You never know when you’ll need to reach someone and proposals are too time sensitive to wait for the next business day.
< my excuse > I was brought in to help with a proposal underway and did not have the authority nor buyin to use my usual process.< /my excuse >
Sure enough, we go into our crunch weekend, and discover that no one has the home number for the keeper of the cost section. There was a problem, we’d called in a consultant to figure it out, but when he was ready, the cost person was AWOL. Friday night. No response to office voicemail messages nor emails. Great. That cost extra since the consultant had to work blind. With a 5 minute phone call, he’d have finished in minutes. But without his questions answered, he needed more time to work on his own, write out complete instructions, and discuss all possible answers to his questions. Luckily we had until Sunday morning to finish the cost section.
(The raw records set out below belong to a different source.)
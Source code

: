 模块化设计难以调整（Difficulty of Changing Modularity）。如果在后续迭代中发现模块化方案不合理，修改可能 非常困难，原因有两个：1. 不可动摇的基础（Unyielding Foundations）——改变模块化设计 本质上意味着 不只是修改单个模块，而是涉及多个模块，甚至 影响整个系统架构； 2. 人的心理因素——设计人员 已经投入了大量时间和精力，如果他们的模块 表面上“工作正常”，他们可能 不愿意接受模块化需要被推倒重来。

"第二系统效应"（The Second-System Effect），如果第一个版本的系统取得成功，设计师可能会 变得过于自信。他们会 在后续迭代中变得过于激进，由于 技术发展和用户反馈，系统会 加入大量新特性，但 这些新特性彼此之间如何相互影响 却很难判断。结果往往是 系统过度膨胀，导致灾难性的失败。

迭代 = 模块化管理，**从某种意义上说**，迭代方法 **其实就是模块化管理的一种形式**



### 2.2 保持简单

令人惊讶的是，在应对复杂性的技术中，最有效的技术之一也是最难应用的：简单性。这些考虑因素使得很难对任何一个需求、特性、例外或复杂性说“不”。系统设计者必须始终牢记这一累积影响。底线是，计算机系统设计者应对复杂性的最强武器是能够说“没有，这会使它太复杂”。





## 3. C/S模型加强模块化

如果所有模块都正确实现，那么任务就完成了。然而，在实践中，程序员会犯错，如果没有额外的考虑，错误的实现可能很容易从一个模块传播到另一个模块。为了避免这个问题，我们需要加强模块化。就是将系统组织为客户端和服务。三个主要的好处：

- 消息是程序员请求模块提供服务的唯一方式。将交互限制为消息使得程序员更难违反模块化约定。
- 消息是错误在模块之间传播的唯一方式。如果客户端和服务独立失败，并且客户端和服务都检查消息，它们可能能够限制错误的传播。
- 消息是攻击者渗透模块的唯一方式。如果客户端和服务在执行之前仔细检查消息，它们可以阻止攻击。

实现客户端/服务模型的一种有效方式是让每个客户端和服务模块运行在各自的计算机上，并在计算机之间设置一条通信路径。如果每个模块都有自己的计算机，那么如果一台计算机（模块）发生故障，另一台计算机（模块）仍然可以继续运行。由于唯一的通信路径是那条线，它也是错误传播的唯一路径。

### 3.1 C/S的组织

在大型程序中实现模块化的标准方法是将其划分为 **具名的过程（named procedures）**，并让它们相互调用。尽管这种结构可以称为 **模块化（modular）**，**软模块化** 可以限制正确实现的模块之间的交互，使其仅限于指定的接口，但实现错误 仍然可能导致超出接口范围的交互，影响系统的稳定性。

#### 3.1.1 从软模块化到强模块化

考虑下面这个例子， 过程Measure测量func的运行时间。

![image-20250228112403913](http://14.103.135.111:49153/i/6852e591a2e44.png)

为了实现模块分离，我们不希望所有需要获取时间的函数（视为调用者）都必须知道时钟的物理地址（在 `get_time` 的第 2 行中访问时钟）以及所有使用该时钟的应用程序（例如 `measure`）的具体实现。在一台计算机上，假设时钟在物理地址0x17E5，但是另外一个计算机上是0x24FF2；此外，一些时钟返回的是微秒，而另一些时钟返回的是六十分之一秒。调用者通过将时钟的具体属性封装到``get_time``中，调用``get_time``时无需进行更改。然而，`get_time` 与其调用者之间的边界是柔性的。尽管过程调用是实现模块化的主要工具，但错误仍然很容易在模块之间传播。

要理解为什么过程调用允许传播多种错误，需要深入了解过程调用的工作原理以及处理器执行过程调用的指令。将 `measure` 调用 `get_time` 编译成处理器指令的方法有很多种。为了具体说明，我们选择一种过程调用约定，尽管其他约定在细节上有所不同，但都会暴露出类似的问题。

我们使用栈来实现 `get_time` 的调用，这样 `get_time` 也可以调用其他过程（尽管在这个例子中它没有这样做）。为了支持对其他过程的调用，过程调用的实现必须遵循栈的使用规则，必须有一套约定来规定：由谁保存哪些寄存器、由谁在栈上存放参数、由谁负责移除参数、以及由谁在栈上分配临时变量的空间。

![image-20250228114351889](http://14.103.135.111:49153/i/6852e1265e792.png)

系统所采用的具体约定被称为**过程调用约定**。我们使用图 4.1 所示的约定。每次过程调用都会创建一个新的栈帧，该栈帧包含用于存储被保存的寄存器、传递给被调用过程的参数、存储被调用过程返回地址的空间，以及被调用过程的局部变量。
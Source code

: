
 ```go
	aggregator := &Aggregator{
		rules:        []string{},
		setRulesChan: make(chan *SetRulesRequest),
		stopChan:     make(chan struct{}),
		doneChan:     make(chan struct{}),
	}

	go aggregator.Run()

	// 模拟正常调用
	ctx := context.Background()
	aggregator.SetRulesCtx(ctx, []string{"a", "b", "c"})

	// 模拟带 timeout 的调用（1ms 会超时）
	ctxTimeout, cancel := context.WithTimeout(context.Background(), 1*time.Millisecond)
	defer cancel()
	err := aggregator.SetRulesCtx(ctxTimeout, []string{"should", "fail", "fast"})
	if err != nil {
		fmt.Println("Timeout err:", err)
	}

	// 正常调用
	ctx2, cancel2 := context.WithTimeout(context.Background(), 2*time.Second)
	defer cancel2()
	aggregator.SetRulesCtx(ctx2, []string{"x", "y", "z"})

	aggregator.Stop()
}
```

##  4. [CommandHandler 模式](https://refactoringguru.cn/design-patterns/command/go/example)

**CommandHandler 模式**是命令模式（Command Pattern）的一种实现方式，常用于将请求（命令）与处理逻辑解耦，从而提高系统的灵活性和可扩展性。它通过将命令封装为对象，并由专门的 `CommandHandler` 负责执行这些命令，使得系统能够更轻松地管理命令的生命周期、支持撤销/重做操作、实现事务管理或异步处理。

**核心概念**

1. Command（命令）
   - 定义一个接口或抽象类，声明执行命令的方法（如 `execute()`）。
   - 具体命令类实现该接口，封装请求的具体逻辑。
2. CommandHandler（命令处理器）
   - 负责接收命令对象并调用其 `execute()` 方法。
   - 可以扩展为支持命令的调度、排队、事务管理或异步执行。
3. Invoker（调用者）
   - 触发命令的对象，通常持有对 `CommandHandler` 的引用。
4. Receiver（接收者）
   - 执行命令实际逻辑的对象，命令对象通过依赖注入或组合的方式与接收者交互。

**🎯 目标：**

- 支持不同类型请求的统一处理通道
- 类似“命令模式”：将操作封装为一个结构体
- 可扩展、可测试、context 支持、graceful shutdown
Saturday we meet, but the files are not available. Some of the firm’s servers are down and the internal team members can’t communicate. However, we don’t know this because we don’t have alternative email addresses that could be used to alert everyone. And we don’t have an alternative repository (I use Dropbox, so copies of everything would have been on all our hardrives in a case where the server had gone down.) so we waste time sending files to alternative home email accounts once we get together by phone.
Sunday, we need final approval and the signature of a principal of the firm. You guessed it, no one had the guy’s home phone number. The files couldn’t be emailed earlier because the servers were off line. He was carrying a blackberry so we could communicate with him, but he wasn’t close to a fax machine, and couldn’t open documents.
I abhor heroic efforts to do what should be effortless. I save the heroics for legitimate emergencies, and manage with a process designed to avoid details tripping up progress.
Example of a Legitimate Emergency:
True story: It’s final production on a proposal after hours, and the proposal person is packing proposals in a box. He looks out the window when he hears some commotion. A moose has ambled into the parking lot and walks over his car, smashing the roof in, and breaking all the windows. (Evidently moose aren’t too smart nor delicate.) This is a good reason to have home phone numbers in case you can’t get a taxi in time to get you to the last courier drop.